In the USA alone there are approximately 11 million people with serious hearing problems. It is estimated to be 360 million around the globe. Astronomers at the University of California, Riverside, Gillian Wilson and Mario De Leo-Winkler (now director of the National System of Researchers SNI of Mexico), have teamed with teachers at the California School for the Deaf, Riverside (CSDR) to design an astronomy workshop for students with hearing loss. Their astronomy outreaching activities, which include astrophotography competitions, traveling astronomy exhibitions, workshops and more, have already touched 40,000 people. And now, with this initiative, feedback was collected from over 80 students who participated in this particular and special workshop.

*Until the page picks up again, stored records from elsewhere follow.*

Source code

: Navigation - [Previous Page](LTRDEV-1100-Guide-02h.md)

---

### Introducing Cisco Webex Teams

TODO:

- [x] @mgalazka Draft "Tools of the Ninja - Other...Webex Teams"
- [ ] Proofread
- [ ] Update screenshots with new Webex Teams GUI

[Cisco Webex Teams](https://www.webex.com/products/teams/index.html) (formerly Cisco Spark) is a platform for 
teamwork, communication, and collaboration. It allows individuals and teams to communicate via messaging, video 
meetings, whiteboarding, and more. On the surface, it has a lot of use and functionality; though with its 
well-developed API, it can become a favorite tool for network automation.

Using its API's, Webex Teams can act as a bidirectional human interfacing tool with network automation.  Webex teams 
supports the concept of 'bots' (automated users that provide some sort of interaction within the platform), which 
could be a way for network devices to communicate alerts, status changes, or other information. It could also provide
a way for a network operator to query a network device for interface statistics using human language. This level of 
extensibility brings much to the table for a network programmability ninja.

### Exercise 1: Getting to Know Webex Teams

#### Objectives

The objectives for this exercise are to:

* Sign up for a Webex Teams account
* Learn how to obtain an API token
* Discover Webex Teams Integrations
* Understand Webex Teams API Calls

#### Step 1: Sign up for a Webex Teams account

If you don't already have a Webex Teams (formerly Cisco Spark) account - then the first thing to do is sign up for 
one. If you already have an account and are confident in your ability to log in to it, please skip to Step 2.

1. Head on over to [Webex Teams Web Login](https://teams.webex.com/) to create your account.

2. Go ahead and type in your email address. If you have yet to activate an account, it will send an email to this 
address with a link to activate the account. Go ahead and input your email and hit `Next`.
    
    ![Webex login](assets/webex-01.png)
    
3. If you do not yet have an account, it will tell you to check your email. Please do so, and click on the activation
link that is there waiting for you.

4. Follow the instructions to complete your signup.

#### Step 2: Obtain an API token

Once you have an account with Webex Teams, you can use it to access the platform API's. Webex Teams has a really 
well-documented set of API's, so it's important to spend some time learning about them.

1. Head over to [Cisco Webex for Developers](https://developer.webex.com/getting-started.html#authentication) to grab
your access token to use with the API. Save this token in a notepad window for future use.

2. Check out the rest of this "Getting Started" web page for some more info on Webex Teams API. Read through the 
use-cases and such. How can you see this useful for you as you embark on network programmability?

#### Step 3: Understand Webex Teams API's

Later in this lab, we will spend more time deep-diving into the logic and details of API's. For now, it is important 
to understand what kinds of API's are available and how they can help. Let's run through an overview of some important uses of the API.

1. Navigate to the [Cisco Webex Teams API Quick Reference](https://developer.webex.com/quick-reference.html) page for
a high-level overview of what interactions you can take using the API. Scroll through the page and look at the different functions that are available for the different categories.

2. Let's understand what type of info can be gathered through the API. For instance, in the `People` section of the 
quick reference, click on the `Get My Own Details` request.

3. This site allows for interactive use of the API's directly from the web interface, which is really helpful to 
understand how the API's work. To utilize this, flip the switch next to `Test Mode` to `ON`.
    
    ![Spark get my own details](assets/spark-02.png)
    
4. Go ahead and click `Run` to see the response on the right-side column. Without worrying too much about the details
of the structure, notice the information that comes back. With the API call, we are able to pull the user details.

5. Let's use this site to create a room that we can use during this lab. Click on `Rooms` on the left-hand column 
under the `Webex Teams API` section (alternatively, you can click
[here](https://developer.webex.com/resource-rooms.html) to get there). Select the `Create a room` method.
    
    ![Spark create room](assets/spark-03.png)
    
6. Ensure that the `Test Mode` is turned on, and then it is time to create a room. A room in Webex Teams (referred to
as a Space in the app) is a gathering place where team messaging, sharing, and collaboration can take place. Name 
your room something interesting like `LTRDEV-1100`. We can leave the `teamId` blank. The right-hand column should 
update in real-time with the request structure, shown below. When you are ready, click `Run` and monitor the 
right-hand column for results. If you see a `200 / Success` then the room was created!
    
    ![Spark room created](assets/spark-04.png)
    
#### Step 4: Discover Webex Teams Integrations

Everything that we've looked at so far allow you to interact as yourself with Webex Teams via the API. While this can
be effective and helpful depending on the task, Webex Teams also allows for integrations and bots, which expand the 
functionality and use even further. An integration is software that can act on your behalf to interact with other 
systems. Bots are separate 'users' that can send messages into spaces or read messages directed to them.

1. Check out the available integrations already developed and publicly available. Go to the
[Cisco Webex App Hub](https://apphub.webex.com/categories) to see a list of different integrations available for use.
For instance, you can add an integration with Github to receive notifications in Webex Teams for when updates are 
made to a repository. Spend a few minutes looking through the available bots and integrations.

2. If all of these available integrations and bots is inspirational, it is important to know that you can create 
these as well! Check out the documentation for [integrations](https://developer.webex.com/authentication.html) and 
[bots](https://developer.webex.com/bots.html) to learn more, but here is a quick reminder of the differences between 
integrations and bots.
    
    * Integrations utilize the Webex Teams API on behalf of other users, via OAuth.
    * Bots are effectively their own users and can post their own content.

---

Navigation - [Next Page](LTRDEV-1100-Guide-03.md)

Understanding the Vibrating Universe: A New Approach to Learning

As the authors of the research article The Vibrating Universe: Astronomy for the Deaf have pointed out, the topic chosen for the workshop was astronomy because the field is very appealing to “act as a portal of K-12 engagement in science” given the richness of images and interdisciplinary nature of the subject. On the other hand, vibrations – the sense of touch – were chosen as a translating language.

Deaf individuals have a more developed sense of touch than hearing people due to their brain ‘rewiring’ in a process called neuroplasticity.

De Leo-Winkler

As mentioned in the article, the utilized sounds related to the Universe where classified in three different categories, the records of which have been made publicly available by several space agencies and researchers:

  • natural sounds within the standard human hearing range (20 Hz–20 kHz), recorded directly from the source, without the need to manipulate or interpret them. For example, the sound of a rocket launch, provided by The National Aeronautical and Space Agency (NASA) and the European Space Agency (ESA)
  • enhanced sounds: energy produced within the electromagnetic spectrum other than the standard human hearing range, requiring manipulation to bring it within this range. For example: low-frequency radio emissions from the Sun, high-frequency ultraviolet emissions from stars
  • sonified data: data converted into sounds through parameters specified by the user (a process known as sonification). For example: temperature variations in the cosmic microwave background (remnants of the Big Bang). Researchers such as Paul Francis (Australian National University), John G. Cramer (University of Washington), Robert Alexander (University of Michigan), and Travis Metcalfe5(Space Science Institute) produced sonifications based on asteroseismology, the cosmic microwave background, solar storms, and supernovae.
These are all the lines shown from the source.